Si rischia un tracollo.
"Un forte ridimensionamento. Gli organismi politici europei e la Banca Centrale con un meccanismo o l'altro intervengono a sostenere le imprese. Il calcio delle serie inferiori resta invece senza paracadute. Chi finora ha sostenuto queste squadre dovrà concentrarsi sulla propria azienda".
Soluzioni possibili?
"Ripensamento di tutti gli investimenti, abilità nella ricerca degli equilibri. Ognuno avrà le formule sue e chi sarà più bravo nell'individuare le migliori e applicarle vincerà".
Questo potrebbe rimescolare i valori: non necessariamente una cattiva notizia.
"In realtà, chi ha le spalle più forti e più fieno in cascina resisterà sempre meglio degli altri. Quindi aumenterà il divario tra le squadre più forti e quelle più deboli".
Bisognerà ripensare il fair play finanziario.
"Sì, per due ragioni. Innanzitutto, virus o no, quelle regole erano nate con l'intento di risanare i bilanci e abbassare gli indebitamenti ma non prevedevano incentivi per i nuovi investitori. Chi corre a salvare una squadra in difficoltà si porta dietro tutti i danni di competitività negli anni successivi. A maggior ragione questo limite va corretto: ci sarà bisogno di nuovi attori. Inoltre adesso che i ricavi scendono drammaticamente viene meno il principio alla base di quel fair play: che più incassavi più potevi spendere. Quindi, magari ora per il primo anno non sorvegli i bilanci. Ma resta la necessità per tutti di abbassare le spese, la cui voce fondamentale è il monte stipendi".

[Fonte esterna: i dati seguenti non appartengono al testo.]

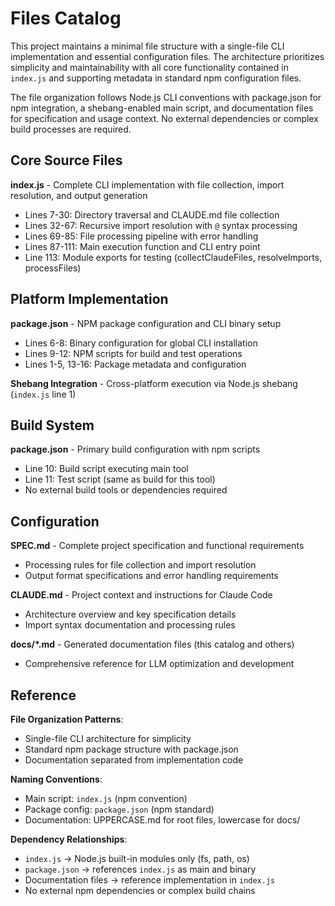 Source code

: <!-- Generated: 2025-07-12 20:30:00 UTC -->

# Files Catalog

This project maintains a minimal file structure with a single-file CLI implementation and essential configuration files. The architecture prioritizes simplicity and maintainability with all core functionality contained in `index.js` and supporting metadata in standard npm configuration files.

The file organization follows Node.js CLI conventions with package.json for npm integration, a shebang-enabled main script, and documentation files for specification and usage context. No external dependencies or complex build processes are required.

## Core Source Files

**index.js** - Complete CLI implementation with file collection, import resolution, and output generation
- Lines 7-30: Directory traversal and CLAUDE.md file collection
- Lines 32-67: Recursive import resolution with `@` syntax processing
- Lines 69-85: File processing pipeline with error handling
- Lines 87-111: Main execution function and CLI entry point
- Line 113: Module exports for testing (collectClaudeFiles, resolveImports, processFiles)

## Platform Implementation

**package.json** - NPM package configuration and CLI binary setup
- Lines 6-8: Binary configuration for global CLI installation
- Lines 9-12: NPM scripts for build and test operations
- Lines 1-5, 13-16: Package metadata and configuration

**Shebang Integration** - Cross-platform execution via Node.js shebang (`index.js` line 1)

## Build System

**package.json** - Primary build configuration with npm scripts
- Line 10: Build script executing main tool
- Line 11: Test script (same as build for this tool)
- No external build tools or dependencies required

## Configuration

**SPEC.md** - Complete project specification and functional requirements
- Processing rules for file collection and import resolution
- Output format specifications and error handling requirements

**CLAUDE.md** - Project context and instructions for Claude Code
- Architecture overview and key specification details
- Import syntax documentation and processing rules

**docs/*.md** - Generated documentation files (this catalog and others)
- Comprehensive reference for LLM optimization and development

## Reference

**File Organization Patterns**:
- Single-file CLI architecture for simplicity
- Standard npm package structure with package.json
- Documentation separated from implementation code

**Naming Conventions**:
- Main script: `index.js` (npm convention)
- Package config: `package.json` (npm standard)
- Documentation: UPPERCASE.md for root files, lowercase for docs/

**Dependency Relationships**:
- `index.js` → Node.js built-in modules only (fs, path, os)
- `package.json` → references `index.js` as main and binary
- Documentation files → reference implementation in `index.js`
- No external npm dependencies or complex build chains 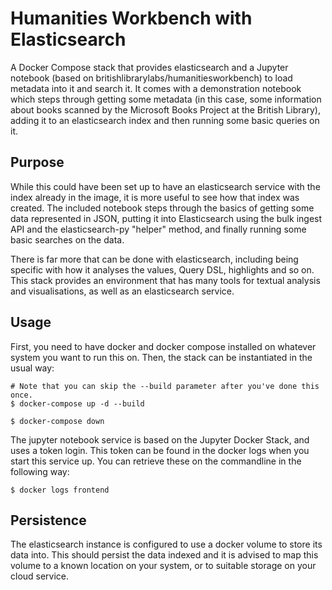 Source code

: # Humanities Workbench with Elasticsearch

A Docker Compose stack that provides elasticsearch and a Jupyter notebook (based on britishlibrarylabs/humanitiesworkbench) to load metadata into it and search it. It comes with a demonstration notebook which steps through getting some metadata (in this case, some information about books scanned by the Microsoft Books Project at the British Library), adding it to an elasticsearch index and then running some basic queries on it.

## Purpose

While this could have been set up to have an elasticsearch service with the index already in the image, it is more useful to see how that index was created. The included notebook steps through the basics of getting some data represented in JSON, putting it into Elasticsearch using the bulk ingest API and the elasticsearch-py "helper" method, and finally running some basic searches on the data.

There is far more that can be done with elasticsearch, including being specific with how it analyses the values, Query DSL, highlights and so on. This stack provides an environment that has many tools for textual analysis and visualisations, as well as an elasticsearch service. 

## Usage

First, you need to have docker and docker compose installed on whatever system you want to run this on. Then, the stack can be instantiated in the usual way:

    # Note that you can skip the --build parameter after you've done this once.
    $ docker-compose up -d --build

	$ docker-compose down

The jupyter notebook service is based on the Jupyter Docker Stack, and uses a token login. This token can be found in the docker logs when you start this service up. You can retrieve these on the commandline in the following way:

    $ docker logs frontend

## Persistence

The elasticsearch instance is configured to use a docker volume to store its data into. This should persist the data indexed and it is advised to map this volume to a known location on your system, or to suitable storage on your cloud service.
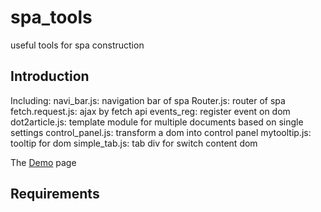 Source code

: # spa_tools
useful tools for spa construction

## Introduction
Including:
navi_bar.js: navigation bar of spa
Router.js: router of spa
fetch.request.js: ajax by fetch api
events_reg: register event on dom
dot2article.js: template module for multiple documents based on single settings
control_panel.js: transform a dom into control panel
mytooltip.js: tooltip for dom
simple_tab.js: tab div for switch content dom

The [Demo][] page
## Requirements

[demo]:	http://wyubin.github.io/spa_tools/index.html	"test for each module" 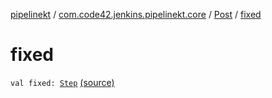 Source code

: [pipelinekt](../../index.md) / [com.code42.jenkins.pipelinekt.core](../index.md) / [Post](index.md) / [fixed](./fixed.md)

# fixed

`val fixed: `[`Step`](../../com.code42.jenkins.pipelinekt.core.step/-step/index.md) [(source)](https://github.com/code42/pipelinekt/tree/master/core/src/main/kotlin/com/code42/jenkins/pipelinekt/core/Post.kt#L13) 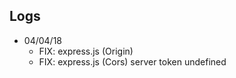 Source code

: ## Logs
- 04/04/18
    - FIX: express.js (Origin)
    - FIX: express.js (Cors) server token undefined
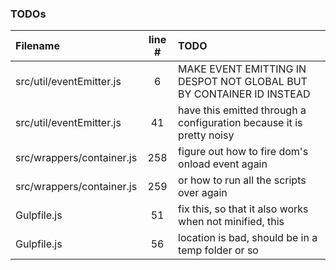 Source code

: ### TODOs
| Filename | line # | TODO
|:------|:------:|:------
| src/util/eventEmitter.js | 6 | MAKE EVENT EMITTING IN DESPOT NOT GLOBAL BUT BY CONTAINER ID INSTEAD
| src/util/eventEmitter.js | 41 | have this emitted through a configuration because it is pretty noisy
| src/wrappers/container.js | 258 | figure out how to fire dom's onload event again
| src/wrappers/container.js | 259 | or how to run all the scripts over again
| Gulpfile.js | 51 | fix this, so that it also works when not minified, this
| Gulpfile.js | 56 | location is bad, should be in a temp folder or so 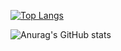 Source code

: [![Top Langs](https://github-readme-stats.vercel.app/api/top-langs/?username=anuraghazra&layout=compact)](https://github.com/alecasanchez/github-readme-stats)

![Anurag's GitHub stats](https://github-readme-stats.vercel.app/api?username=alecasanchez&show_icons=true&theme=tokyonight)

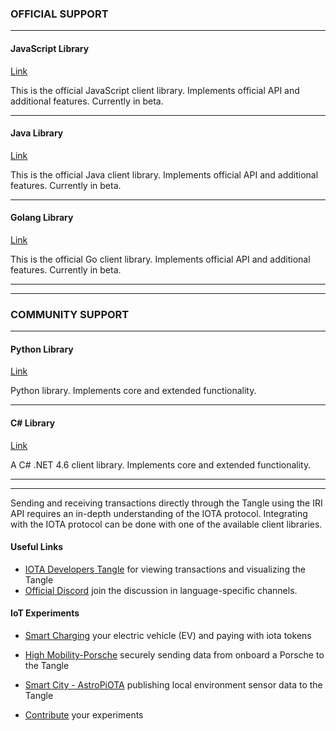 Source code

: ### **OFFICIAL SUPPORT** ###

---------------

#### **JavaScript Library** ####
[Link](iota-js.md)

This is the official JavaScript client library. Implements official API and additional features. Currently in beta.

---

#### __Java Library__ ####
[Link](iota-java.md)

This is the official Java client library. Implements official API and additional features. Currently in beta.

---

#### __Golang Library__ ####
[Link](iota-go.md)

This is the official Go client library. Implements official API and additional features. Currently in beta.

---------------

---

### __COMMUNITY SUPPORT__ ###

---------------

#### __Python Library__ ####
[Link](https://github.com/iotaledger/iota.lib.py)

Python library. Implements core and extended functionality.

---

#### **C# Library** ####
[Link](https://github.com/iota-community/tangle-.net)

A C# .NET 4.6 client library. Implements core and extended functionality.


---------------

---

Sending and receiving transactions directly through the Tangle using the IRI API requires an in-depth understanding of the IOTA protocol. Integrating with the IOTA protocol can be done with one of the available client libraries.

#### Useful Links

- [IOTA Developers Tangle](https://www.thetangle.org) for viewing transactions and visualizing the Tangle
- [Official Discord](https://discord.gg/NaAy8k7) join the discussion in language-specific channels.

#### IoT Experiments

- [Smart Charging](https://github.com/iotaledger/high-mobility-blueprints) your electric vehicle (EV) and paying with iota tokens

- [High Mobility-Porsche](https://github.com/iotaledger/documentation-markdown/blob/develop/mam/knowledgebase/HM.md) securely sending data from onboard a Porsche to the Tangle 

- [Smart City - AstroPiOTA](https://github.com/iotaledger/documentation-markdown/blob/develop/mam/knowledgebase/astropi.md) publishing local environment sensor data to the Tangle

- [Contribute](knowledgebase/contribute.md) your experiments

Ed eccoci di nuovo al nodo.
"Domato il virus, bisognerà rilanciare il calcio. Attenzione: la gente ha già modificato le proprie abitudini e non sappiamo se sarà disposta ancora a spendere tanto per il superfluo. Ecco, il calcio rischia di diventare superfluo. Per evitarlo bisogna dimostrarsi sensibili nei confronti di tanti che rischiano il posto di lavoro. Quando ricomincerà il gioco dell'oca scopriremo che non sono cambiate solo le caselle ma anche i dadi".